Since its launch, the Basic Science Career Tracker (BSCT) has achieved a very high annual response of around 80 per cent. One of the key challenges in carrying out cohort-based tracking is ensuring that the response rate remains high; we are working to secure high levels of participation by raising awareness of the value of the tracker to Wellcome and ensuring the content is as interactive and engaging as possible, both to those participating and to other stakeholders.
The BSCT currently surveys people in the final year of funding and former grantholders of the following schemes:
Basic Science Career Tracker data trees by sector [PDF 131KB] provide a pictorial representation of three PhD cohorts who started their awards between the years of 2003/04 and 2006/07.
The data trees examine the relative proportions – by gender – of those in academia or outside. The 2003/04 cohort was the earliest to be included in our BSCT.
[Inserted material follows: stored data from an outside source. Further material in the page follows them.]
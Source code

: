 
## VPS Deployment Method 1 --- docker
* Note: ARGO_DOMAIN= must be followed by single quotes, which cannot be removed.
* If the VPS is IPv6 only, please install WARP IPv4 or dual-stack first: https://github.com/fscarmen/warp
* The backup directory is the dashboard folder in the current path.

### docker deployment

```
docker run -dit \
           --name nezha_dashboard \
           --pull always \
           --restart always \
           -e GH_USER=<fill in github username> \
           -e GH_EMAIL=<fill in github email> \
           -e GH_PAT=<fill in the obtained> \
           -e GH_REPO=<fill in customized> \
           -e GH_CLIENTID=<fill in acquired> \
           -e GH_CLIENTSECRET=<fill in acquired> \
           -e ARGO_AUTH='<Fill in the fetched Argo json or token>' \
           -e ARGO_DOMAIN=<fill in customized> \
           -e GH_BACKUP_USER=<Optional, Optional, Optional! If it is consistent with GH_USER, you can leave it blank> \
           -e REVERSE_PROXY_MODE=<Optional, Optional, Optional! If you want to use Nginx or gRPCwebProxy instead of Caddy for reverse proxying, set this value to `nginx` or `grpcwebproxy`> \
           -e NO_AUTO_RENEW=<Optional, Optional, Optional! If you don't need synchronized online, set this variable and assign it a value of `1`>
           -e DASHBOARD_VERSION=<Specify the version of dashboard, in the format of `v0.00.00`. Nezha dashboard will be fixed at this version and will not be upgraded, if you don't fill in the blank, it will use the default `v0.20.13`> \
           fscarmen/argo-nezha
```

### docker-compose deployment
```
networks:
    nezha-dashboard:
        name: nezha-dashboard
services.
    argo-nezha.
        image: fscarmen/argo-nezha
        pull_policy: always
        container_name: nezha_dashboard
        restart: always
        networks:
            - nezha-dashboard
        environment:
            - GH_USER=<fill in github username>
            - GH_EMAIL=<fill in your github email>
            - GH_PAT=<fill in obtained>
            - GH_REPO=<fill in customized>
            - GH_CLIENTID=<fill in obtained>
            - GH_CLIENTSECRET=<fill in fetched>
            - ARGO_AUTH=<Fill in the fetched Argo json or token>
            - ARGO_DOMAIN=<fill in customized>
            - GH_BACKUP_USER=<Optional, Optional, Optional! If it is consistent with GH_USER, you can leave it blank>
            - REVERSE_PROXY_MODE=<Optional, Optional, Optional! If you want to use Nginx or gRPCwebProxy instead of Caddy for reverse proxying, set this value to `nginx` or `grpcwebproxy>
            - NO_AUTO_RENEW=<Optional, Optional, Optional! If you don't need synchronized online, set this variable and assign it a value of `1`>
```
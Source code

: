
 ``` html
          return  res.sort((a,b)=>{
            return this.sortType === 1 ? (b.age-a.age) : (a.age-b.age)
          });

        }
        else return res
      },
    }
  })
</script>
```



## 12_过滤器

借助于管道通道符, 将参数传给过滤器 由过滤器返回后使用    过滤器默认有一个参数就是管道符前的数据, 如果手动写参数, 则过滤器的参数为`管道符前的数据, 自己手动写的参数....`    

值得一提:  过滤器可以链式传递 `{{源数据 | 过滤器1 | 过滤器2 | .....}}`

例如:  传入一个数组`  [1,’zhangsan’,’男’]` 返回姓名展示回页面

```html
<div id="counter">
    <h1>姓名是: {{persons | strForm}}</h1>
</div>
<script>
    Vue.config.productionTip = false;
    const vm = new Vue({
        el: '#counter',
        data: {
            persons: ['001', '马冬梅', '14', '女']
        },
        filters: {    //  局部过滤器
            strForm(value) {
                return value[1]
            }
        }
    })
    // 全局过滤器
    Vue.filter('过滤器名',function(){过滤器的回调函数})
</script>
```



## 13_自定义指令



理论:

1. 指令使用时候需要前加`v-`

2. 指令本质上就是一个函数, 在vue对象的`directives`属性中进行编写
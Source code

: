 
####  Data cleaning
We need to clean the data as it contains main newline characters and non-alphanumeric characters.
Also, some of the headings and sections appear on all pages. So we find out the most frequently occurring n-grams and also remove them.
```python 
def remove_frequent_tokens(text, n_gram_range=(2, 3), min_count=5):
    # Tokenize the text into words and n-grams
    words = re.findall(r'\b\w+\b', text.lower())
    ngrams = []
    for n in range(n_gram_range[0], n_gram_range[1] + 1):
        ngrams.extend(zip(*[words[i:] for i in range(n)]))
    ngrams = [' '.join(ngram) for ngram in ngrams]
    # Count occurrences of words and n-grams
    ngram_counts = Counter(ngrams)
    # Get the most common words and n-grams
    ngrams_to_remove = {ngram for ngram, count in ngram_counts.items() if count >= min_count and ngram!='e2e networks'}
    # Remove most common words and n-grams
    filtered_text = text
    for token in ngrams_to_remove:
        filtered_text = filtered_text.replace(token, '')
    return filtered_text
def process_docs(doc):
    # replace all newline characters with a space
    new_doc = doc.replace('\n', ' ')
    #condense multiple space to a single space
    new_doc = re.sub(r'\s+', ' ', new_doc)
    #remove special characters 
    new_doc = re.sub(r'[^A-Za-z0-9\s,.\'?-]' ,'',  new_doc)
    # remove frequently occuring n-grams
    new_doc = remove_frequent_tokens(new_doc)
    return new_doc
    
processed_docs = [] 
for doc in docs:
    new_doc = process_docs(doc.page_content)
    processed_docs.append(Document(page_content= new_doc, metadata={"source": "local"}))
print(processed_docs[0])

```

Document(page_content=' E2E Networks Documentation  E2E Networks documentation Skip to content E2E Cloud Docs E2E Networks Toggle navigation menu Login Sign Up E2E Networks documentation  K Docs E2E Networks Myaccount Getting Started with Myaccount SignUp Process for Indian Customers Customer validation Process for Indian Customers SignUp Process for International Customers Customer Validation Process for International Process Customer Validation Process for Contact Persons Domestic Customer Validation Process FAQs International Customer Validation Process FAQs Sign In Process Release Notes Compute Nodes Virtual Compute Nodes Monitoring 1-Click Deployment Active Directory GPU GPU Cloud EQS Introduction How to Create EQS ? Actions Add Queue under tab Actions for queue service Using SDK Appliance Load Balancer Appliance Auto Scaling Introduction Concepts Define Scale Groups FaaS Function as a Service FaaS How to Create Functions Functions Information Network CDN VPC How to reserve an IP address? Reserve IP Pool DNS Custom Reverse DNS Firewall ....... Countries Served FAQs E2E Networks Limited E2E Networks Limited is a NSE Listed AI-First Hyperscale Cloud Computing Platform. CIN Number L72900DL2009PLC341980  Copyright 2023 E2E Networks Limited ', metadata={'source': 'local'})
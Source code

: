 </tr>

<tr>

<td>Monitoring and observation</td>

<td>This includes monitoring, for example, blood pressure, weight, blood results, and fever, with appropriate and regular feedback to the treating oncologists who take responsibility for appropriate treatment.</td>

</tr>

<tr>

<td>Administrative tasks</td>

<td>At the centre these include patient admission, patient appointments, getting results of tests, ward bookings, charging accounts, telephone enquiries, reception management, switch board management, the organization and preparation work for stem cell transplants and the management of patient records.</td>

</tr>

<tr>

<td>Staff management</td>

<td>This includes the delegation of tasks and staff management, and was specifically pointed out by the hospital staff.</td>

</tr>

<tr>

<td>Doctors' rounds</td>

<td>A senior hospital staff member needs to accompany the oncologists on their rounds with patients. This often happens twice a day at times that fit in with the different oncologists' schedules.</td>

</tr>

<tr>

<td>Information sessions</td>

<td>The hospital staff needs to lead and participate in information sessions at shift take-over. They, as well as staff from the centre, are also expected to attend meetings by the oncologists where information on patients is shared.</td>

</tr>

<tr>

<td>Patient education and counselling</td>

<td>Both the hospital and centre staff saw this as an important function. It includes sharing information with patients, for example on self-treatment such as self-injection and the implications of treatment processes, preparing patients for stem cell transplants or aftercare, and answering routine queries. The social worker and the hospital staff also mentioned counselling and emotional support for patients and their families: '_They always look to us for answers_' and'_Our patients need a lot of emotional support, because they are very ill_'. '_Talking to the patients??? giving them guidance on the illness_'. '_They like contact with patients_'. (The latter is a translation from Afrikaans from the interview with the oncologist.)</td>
There are two data trees for each cohort.
Basic Science Career Tracker data trees by geographical location [PDF 3MB] illustrate a breakdown of the 2003-04 PhD cohort, showing which country individuals are working in, by gender, sector and nationality.
Each line represents a former grantholder's geographical movement. The 2003-04 cohort was the first to be included in our BSCT.
We commissioned a qualitative study from Ipsos MORI in 2012 to explore the motivations and attitudes to career choices among former Wellcome-funded Basic Science PhD students.
We also investigated the reasons for the marked and different exit points from academic research for women PhD graduates compared to men.